Activity
Could you copy every line of the data that contains "begin"?

Exercise materials
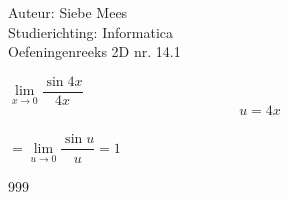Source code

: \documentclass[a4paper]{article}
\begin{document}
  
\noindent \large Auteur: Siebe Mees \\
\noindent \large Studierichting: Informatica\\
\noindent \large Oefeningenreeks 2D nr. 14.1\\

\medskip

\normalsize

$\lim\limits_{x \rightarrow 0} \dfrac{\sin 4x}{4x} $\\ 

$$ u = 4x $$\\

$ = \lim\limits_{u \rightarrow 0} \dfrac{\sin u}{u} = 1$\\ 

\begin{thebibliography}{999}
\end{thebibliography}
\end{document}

==

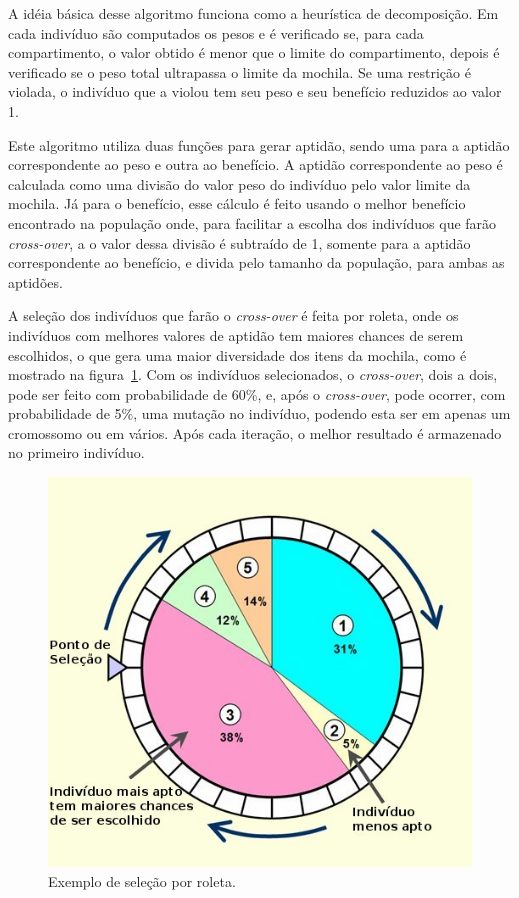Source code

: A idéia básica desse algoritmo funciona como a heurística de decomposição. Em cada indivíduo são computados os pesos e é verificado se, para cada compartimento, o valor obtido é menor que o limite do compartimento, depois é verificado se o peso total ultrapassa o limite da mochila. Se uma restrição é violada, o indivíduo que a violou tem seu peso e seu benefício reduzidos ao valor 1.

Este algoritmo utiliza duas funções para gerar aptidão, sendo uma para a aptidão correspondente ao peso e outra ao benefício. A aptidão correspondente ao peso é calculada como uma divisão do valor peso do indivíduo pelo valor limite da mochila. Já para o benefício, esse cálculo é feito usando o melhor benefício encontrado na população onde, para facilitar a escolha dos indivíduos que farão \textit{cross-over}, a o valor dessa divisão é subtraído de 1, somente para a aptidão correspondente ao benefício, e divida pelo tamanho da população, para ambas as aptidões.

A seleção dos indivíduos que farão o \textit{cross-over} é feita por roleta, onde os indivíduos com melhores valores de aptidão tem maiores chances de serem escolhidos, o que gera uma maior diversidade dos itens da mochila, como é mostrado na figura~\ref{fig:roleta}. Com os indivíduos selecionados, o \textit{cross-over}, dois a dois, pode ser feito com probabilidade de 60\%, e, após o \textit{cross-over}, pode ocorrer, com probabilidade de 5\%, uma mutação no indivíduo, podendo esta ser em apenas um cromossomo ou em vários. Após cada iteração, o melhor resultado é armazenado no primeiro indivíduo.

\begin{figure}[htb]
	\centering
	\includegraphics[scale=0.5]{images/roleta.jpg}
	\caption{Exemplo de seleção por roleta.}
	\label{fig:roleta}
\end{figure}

Output of the exercise
\begin{document}
\begin{thebibliography}{999}
\begin{figure}[htb]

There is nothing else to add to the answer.